◆ **Data items**:

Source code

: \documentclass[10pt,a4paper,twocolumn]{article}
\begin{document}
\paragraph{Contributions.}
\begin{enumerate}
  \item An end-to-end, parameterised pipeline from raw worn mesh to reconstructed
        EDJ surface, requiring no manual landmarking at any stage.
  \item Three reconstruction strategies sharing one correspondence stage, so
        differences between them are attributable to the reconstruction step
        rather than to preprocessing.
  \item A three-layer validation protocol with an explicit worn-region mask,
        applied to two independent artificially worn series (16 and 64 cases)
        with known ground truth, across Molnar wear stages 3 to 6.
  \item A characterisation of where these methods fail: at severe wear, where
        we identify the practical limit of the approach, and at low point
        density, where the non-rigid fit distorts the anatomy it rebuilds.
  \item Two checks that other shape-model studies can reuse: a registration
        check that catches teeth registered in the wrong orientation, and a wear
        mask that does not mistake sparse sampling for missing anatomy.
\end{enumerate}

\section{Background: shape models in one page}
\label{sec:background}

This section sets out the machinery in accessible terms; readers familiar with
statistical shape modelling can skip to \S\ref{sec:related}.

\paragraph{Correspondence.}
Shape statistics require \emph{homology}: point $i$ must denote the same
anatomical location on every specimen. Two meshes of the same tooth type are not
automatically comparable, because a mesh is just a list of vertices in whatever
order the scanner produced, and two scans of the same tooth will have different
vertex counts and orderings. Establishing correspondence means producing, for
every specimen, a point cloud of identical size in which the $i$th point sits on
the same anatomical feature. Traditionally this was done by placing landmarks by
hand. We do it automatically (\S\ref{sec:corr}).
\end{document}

◆ **WORK REQUEST**:
Report every line in the data above in which the word "paragraph" appears.

◆ **ANSWER AREA**:
\paragraph{Contributions.}
\paragraph{Correspondence.}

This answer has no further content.